Thought this was interesting?
I have noticed that sometimes after 
refuelling my 1999 Hayabusa doesn't run so good. Its been tweaked and runs a Power Commander so maybe its a bit more sensitive to the difference in octane? You're talking about one litre of fuel left in the hose, which I suppose could make a difference?
don't think its a big deal - more of a curiosity item?

I have a motorcycle with a typical three to four gallon gas tank. I ride where fuel stations are farther apart, so I fill up when the tank is still half full. The bike requires premium fuel, and doesn't run well on lower octanes. If the previous customer was pumping regular fuel, I assume the refueling hose is still full of regular fuel, perhaps a couple of gallons. This would mean I'm initially getting a mix instead of pure premium fuel. Is this a genuine concern, or does the system have a mechanism for evacuating the gas pump hose between uses?

A: It is a genuine concern, but one that motorcyclists tend to appreciate more than car drivers. According to the American Petroleum Institute the gas-pump hose typically retains about one third of a gallon of fuel. So when you pump a couple gallons of 93-octane premium after the previous customer pumped 87-octane regular, your fuel load would be diluted (not to mention overpriced).

This is more important to motorcyclists because bikes have smaller fuel tanks and a lower tolerance for low-octane gas compared with most cars. I have found that high-performance motorcycles designed to burn premium fuel run poorly on regular.

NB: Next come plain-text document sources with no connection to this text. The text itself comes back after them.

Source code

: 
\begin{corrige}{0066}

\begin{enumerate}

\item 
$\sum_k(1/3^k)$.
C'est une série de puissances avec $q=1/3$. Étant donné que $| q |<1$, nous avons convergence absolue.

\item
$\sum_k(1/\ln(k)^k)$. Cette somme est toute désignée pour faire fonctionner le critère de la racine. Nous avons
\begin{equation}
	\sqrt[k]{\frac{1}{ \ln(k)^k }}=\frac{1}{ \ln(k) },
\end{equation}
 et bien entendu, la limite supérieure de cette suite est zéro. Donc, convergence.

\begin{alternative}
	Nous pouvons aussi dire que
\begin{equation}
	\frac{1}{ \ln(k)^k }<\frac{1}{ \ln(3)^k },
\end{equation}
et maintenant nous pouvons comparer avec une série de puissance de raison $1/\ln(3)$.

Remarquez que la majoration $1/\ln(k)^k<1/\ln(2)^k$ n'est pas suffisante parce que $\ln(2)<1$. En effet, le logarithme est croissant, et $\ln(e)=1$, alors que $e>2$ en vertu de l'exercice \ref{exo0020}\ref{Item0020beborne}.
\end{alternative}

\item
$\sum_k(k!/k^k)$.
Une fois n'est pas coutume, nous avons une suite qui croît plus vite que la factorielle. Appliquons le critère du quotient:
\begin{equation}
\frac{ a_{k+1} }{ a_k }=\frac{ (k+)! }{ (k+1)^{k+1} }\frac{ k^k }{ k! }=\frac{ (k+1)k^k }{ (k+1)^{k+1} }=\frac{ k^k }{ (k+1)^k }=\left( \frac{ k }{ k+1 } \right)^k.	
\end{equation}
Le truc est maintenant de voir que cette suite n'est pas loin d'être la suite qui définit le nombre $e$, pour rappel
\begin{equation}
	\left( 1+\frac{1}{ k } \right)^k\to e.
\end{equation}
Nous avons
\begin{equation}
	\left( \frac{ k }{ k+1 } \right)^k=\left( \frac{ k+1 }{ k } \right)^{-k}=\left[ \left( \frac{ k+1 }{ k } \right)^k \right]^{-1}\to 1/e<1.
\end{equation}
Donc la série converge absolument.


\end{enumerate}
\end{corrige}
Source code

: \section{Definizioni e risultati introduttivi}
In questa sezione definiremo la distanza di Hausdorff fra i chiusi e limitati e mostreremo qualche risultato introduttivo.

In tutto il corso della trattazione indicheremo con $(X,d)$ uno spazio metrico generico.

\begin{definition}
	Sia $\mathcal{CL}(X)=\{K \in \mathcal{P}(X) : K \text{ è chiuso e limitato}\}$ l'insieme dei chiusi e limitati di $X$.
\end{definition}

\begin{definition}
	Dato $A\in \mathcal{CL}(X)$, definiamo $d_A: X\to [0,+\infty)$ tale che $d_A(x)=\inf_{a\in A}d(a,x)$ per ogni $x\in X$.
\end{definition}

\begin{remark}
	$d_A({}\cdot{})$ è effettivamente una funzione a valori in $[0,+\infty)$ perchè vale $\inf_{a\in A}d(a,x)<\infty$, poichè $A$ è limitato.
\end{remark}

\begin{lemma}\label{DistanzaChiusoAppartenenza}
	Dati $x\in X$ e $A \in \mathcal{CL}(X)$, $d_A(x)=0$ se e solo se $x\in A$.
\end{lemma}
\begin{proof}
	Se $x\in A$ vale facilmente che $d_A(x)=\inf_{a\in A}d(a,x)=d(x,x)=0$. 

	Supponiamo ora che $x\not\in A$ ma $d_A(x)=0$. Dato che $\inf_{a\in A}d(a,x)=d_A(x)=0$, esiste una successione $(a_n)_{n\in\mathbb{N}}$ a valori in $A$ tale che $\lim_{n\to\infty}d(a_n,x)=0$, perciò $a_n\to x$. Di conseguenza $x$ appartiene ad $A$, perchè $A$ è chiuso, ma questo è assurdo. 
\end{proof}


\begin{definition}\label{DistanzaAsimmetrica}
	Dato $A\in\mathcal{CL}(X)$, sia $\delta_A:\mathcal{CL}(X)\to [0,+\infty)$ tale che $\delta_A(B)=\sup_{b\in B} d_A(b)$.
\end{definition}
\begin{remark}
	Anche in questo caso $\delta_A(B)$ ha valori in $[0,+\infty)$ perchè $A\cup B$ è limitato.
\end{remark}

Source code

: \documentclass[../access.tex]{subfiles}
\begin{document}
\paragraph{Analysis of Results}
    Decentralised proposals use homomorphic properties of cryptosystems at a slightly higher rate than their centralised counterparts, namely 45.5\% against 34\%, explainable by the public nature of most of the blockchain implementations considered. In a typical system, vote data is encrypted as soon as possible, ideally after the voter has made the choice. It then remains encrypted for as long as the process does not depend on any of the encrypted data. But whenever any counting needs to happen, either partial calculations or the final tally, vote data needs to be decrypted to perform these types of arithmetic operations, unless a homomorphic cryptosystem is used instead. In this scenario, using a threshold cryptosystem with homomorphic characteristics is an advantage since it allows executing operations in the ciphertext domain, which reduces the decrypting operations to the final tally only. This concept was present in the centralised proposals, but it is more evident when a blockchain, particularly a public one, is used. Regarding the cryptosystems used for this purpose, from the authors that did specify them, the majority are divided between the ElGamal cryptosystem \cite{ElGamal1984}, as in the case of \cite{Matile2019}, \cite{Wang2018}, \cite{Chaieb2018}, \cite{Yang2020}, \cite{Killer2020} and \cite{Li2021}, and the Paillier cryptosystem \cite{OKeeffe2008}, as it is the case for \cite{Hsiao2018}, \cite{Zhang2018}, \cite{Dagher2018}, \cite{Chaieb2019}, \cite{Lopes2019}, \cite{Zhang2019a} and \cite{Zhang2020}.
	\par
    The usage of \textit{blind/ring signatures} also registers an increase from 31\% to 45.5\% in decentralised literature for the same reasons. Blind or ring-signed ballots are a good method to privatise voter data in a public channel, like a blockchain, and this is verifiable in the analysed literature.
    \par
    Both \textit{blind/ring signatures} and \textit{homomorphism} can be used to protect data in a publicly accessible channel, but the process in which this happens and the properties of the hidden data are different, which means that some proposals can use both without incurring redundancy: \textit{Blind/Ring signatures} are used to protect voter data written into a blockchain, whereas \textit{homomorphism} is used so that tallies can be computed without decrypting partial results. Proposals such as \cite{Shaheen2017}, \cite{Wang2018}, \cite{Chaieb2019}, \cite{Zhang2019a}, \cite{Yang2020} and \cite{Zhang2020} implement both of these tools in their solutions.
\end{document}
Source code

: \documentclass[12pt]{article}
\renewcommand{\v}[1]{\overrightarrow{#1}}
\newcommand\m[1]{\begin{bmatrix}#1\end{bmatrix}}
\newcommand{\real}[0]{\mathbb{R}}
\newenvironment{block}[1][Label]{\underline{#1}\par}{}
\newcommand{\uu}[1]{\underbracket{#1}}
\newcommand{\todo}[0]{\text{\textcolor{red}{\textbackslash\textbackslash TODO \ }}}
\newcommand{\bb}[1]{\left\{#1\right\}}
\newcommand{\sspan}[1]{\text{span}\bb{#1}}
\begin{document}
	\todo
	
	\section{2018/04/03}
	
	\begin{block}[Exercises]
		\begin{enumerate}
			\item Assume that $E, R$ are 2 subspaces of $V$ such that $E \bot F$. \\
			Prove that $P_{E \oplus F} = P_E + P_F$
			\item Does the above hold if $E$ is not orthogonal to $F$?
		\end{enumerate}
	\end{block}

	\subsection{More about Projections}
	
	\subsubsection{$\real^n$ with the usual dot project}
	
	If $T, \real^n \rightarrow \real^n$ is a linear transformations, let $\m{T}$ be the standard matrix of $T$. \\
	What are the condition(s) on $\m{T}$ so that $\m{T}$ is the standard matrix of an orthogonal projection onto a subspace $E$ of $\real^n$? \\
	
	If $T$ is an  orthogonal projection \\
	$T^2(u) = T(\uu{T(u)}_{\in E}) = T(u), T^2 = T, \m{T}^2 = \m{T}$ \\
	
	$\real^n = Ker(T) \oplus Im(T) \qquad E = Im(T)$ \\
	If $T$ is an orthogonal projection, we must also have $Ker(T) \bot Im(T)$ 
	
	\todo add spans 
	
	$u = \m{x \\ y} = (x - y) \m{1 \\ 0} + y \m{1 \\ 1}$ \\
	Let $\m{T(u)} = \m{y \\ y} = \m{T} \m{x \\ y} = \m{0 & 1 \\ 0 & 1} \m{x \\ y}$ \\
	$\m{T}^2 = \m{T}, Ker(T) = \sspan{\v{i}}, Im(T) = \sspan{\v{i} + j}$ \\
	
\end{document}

They generally do not have the complex engine-control systems that allow cars to run on fuels of varying octane ratings.

I don't think diluting your premium fuel with a little regular will harm your motorcycle, especially if you always select the highest octane rating available.
However, next time you're filling up you may want to get in line behind the driver with the highest-performance car in the station.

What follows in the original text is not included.